• What is being asked: In the entries below, count each line where "phone" appears. Give the total and nothing more.
*** Material to process ***
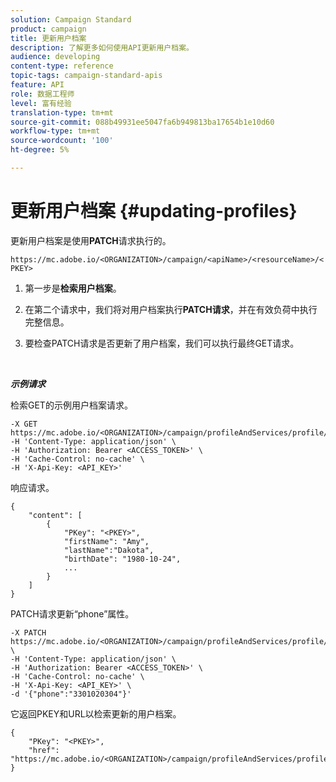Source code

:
 ```yaml
---
solution: Campaign Standard
product: campaign
title: 更新用户档案
description: 了解更多如何使用API更新用户档案。
audience: developing
content-type: reference
topic-tags: campaign-standard-apis
feature: API
role: 数据工程师
level: 富有经验
translation-type: tm+mt
source-git-commit: 088b49931ee5047fa6b949813ba17654b1e10d60
workflow-type: tm+mt
source-wordcount: '100'
ht-degree: 5%

---
```



# 更新用户档案 {#updating-profiles}

更新用户档案是使用&#x200B;**PATCH**&#x200B;请求执行的。

`https://mc.adobe.io/<ORGANIZATION>/campaign/<apiName>/<resourceName>/<PKEY>`

1. 第一步是&#x200B;**检索用户档案**。

1. 在第二个请求中，我们将对用户档案执行&#x200B;**PATCH请求**，并在有效负荷中执行完整信息。

1. 要检查PATCH请求是否更新了用户档案，我们可以执行最终GET请求。

<br/>

***示例请求***

检索GET的示例用户档案请求。

```
-X GET https://mc.adobe.io/<ORGANIZATION>/campaign/profileAndServices/profile/<PKEY>\
-H 'Content-Type: application/json' \
-H 'Authorization: Bearer <ACCESS_TOKEN>' \
-H 'Cache-Control: no-cache' \
-H 'X-Api-Key: <API_KEY>'
```

响应请求。

```
{
    "content": [
        {
            "PKey": "<PKEY>",
            "firstName": "Amy",
            "lastName":"Dakota",
            "birthDate": "1980-10-24",
            ...
        }
    ]
}
```

PATCH请求更新“phone”属性。

```
-X PATCH https://mc.adobe.io/<ORGANIZATION>/campaign/profileAndServices/profile/<PKEY> \
-H 'Content-Type: application/json' \
-H 'Authorization: Bearer <ACCESS_TOKEN>' \
-H 'Cache-Control: no-cache' \
-H 'X-Api-Key: <API_KEY>' \
-d '{"phone":"3301020304"}'
```

它返回PKEY和URL以检索更新的用户档案。

```
{
    "PKey": "<PKEY>",
    "href": "https://mc.adobe.io/<ORGANIZATION>/campaign/profileAndServices/profile/@2v1dr3ZKJveMDhAdh0MPnh9hNQQ93qb7AW6BNVVKknjwXvTZRBAgUqz1SNcB4ZndgjqOofx3BwBZYBftlmObISoM3rs"
}
```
*** End of Material to process ***
• Answer below: 2